## [REQUIREMENT]
Scan the entries below for the string "sponsor" and copy every line where it turns up.

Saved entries
::::
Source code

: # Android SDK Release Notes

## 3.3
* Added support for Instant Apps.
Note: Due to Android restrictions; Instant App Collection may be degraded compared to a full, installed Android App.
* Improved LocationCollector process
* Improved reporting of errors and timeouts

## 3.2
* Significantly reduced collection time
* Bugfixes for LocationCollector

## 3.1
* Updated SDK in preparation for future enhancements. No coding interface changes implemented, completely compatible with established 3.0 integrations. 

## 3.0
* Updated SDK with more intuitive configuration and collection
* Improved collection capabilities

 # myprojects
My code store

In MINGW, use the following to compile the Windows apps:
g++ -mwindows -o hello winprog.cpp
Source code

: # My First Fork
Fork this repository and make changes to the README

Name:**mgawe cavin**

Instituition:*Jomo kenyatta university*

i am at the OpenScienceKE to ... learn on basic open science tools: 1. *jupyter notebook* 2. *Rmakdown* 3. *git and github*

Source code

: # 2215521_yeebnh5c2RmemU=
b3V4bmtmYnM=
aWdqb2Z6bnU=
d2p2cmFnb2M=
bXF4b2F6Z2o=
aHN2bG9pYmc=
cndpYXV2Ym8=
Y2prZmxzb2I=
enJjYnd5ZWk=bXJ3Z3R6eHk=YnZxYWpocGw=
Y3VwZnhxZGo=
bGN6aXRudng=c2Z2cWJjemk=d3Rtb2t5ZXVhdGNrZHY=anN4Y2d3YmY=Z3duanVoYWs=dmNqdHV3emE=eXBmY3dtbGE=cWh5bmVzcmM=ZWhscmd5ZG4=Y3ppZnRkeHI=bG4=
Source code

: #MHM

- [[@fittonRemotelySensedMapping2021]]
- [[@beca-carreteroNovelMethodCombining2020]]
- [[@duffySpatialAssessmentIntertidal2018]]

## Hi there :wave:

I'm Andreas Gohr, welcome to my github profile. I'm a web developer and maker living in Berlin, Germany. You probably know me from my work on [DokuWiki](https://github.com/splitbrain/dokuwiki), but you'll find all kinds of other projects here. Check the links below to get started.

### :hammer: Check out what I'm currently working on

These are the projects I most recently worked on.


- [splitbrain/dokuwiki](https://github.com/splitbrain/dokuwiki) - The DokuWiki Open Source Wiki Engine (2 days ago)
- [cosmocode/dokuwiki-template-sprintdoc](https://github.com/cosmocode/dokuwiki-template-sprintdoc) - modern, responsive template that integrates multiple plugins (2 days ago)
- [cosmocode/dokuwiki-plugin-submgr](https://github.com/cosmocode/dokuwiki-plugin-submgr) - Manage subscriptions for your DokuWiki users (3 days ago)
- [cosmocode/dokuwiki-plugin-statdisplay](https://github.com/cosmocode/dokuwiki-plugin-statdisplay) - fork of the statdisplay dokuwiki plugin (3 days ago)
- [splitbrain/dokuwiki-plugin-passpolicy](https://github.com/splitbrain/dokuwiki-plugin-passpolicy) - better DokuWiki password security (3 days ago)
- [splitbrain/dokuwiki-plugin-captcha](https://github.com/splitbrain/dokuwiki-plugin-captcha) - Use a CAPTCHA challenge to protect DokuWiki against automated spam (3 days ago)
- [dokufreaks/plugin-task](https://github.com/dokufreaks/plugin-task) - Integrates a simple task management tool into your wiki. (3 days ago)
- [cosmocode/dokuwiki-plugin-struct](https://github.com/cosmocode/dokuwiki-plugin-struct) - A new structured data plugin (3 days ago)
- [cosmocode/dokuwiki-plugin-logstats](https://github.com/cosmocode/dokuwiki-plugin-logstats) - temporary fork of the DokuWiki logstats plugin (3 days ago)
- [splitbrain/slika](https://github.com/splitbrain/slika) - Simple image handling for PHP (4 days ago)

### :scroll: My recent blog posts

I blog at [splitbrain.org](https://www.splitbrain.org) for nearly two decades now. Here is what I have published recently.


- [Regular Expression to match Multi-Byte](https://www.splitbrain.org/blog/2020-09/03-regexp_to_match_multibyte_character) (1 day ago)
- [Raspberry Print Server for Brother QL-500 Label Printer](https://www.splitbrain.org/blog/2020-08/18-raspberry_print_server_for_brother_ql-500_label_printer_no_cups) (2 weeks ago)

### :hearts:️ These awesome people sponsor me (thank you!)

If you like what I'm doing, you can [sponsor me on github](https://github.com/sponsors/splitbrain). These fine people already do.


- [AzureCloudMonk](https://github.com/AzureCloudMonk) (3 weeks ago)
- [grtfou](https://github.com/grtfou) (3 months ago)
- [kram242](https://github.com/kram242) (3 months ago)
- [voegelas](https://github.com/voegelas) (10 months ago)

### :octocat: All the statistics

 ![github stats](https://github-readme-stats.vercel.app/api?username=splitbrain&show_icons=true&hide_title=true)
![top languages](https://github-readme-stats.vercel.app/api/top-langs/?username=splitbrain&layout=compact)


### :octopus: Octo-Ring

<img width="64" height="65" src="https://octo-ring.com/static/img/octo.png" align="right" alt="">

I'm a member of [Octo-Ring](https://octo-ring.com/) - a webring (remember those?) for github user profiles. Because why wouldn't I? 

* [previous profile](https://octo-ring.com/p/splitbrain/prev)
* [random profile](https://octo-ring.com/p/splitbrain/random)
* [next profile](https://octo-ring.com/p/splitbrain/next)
::::
## [EXERCISE ANSWER]
### :hearts:️ These awesome people sponsor me (thank you!)
If you like what I'm doing, you can [sponsor me on github](https://github.com/sponsors/splitbrain). These fine people already do.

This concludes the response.